Today I'm at home, awaiting a new dishwasher that needs to be delivered and installed during working hours, deeply enjoying the quiet of the house and finding that the time to reflect is the best gift of all.
Normally, my alarm goes off around 5am and I take half hour to encourage my body to wake up (which it is loathe to do - I have to build in a half hour of quiet because I am NOT a "bound out of bed" person), then a half hour to write my morning pages (thank you, Julia Cameron and The Artist's Way) before REALLY rushing to pack my lunch, shower and dress, and get out the door so that I can arrive to work by 7am. I hit the ground running when I get to school, and I don't even take a breath until 7th period - my only prep period - because I work through lunch, answering Teams chats and email as I eat my soup or salad at my desk. There is a brief reprieve in 7th period to try to get a couple of tasks done, and then the kids show up again at 3pm for tutorial, often not clearing out the classroom until 4pm.
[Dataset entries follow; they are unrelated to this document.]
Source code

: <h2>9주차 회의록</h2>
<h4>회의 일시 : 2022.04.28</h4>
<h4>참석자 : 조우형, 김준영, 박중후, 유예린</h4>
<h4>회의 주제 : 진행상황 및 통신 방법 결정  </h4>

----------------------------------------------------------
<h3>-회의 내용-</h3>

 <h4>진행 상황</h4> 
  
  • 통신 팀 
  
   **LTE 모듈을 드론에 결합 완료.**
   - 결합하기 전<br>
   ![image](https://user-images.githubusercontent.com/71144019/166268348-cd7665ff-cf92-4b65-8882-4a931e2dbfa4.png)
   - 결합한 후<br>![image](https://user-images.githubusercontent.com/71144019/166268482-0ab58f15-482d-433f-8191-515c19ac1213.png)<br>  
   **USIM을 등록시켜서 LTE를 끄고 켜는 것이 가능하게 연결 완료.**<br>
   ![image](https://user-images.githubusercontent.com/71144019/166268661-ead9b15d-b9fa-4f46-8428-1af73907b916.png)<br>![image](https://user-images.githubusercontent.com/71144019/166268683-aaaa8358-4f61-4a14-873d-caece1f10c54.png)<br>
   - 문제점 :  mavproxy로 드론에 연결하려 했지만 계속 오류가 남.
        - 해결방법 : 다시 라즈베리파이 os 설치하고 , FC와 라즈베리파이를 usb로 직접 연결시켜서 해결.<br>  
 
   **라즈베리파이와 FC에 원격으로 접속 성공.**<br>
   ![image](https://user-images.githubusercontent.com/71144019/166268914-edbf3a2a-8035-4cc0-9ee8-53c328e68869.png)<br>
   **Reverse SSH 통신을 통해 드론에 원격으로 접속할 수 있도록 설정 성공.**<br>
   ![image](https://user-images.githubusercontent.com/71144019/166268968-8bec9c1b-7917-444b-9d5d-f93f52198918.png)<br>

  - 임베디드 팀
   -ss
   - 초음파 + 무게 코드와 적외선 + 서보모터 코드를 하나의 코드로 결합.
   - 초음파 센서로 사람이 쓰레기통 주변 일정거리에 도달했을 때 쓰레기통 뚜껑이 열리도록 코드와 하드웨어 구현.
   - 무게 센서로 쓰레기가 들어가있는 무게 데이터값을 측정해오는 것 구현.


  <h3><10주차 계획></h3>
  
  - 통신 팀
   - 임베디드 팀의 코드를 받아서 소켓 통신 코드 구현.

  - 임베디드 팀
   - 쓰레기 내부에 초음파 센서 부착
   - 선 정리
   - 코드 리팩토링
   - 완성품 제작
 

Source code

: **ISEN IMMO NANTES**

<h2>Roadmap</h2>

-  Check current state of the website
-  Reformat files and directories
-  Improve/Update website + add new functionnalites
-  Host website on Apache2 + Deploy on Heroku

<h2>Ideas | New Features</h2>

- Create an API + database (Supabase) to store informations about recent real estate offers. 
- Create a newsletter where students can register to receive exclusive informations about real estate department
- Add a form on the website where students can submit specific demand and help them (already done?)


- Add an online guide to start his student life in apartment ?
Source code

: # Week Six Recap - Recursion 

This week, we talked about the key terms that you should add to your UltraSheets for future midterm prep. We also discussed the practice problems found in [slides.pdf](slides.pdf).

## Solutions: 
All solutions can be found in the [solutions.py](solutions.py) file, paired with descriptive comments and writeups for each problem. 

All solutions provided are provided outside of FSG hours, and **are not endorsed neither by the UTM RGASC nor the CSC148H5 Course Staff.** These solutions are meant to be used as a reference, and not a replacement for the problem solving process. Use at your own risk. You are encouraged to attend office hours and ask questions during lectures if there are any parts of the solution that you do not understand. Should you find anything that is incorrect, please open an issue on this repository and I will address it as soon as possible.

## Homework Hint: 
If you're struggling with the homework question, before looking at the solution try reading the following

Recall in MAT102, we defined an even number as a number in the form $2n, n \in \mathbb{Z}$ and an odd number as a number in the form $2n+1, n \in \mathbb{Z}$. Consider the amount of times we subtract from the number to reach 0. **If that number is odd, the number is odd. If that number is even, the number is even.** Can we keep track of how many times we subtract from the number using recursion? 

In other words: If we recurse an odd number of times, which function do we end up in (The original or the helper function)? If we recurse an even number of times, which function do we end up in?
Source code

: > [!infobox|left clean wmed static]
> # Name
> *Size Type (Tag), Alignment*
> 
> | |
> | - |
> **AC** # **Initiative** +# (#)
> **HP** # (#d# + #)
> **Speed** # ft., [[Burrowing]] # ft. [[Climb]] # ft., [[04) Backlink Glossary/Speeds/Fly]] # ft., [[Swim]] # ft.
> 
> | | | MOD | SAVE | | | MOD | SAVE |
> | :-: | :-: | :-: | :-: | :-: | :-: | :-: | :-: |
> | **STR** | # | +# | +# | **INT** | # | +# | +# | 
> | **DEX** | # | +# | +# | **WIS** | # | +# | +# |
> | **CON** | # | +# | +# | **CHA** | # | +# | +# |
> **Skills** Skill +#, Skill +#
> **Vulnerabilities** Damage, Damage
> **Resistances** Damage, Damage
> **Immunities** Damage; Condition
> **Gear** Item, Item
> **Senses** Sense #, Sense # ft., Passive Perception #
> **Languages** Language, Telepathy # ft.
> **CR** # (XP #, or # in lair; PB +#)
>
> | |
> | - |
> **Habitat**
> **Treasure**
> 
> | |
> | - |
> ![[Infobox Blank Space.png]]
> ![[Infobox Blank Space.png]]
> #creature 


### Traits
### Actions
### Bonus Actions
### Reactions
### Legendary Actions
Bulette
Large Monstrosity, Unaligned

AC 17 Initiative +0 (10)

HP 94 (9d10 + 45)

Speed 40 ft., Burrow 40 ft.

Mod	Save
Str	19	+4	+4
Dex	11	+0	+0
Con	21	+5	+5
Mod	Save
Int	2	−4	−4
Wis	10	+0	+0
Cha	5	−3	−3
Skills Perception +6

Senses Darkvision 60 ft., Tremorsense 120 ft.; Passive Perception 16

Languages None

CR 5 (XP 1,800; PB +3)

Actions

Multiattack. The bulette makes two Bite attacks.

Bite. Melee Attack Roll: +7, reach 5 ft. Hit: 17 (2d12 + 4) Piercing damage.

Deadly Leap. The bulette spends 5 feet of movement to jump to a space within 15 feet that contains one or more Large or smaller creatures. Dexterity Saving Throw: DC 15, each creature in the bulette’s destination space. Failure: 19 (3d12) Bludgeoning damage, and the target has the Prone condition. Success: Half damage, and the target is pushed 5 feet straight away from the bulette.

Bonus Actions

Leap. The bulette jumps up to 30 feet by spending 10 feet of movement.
Only then can I do my "real" work of grading, planning, etc... and I am so exhausted that my brain does not want to comply.
On my good days, I work until 5:30 or 6:30, or I am able to take some work home and do it for an hour or two. On my bad days I practically whimper as I walk to my car, and feel incredibly grateful to live alone so that nobody will see me fall into the sofa with something probably-not-healthy for dinner before going to bed.
It's not sustainable, and I do not approve of this way of living. I'm constantly trying to do better, and it's hit and miss.
But it's Winter Solstice season, the darkest part of the year, and as the days get shorter and the nights get deeper, I'm asking myself to go deeper, too.
Deep breaths.
Deep thoughts.
Deeper well (thanks, Kacey Musgraves).
Some seasons are for frolicking in the fields, or planting, or harvesting... but in my mind, winter's darkness is a place for quiet. It's a chance to sit in those long nights, enjoying candlelight (which will have to suffice for a fireplace, which my 1923 house does not have... how do I not have a fireplace?!) and hot tea, reading and writing, crochet or other crafty endeavors. It's a season of soups and roasted vegetables... quiet, unfussy food that still has deep nourishment.
(Tonight's soup: curried butternut squash, made with coconut milk and finished with chili crisp. Simple doesn't mean boring.)
This year I'm really embracing the solstice: looking to nature's rhythms to guide me through the darkness. Usually I decorate my house in traditional (Dickensian?) themes, lots of red bows and red and green tartan, bringing out the "good" dishes with the gold rims, pretending I'm in Downton Abbey or something.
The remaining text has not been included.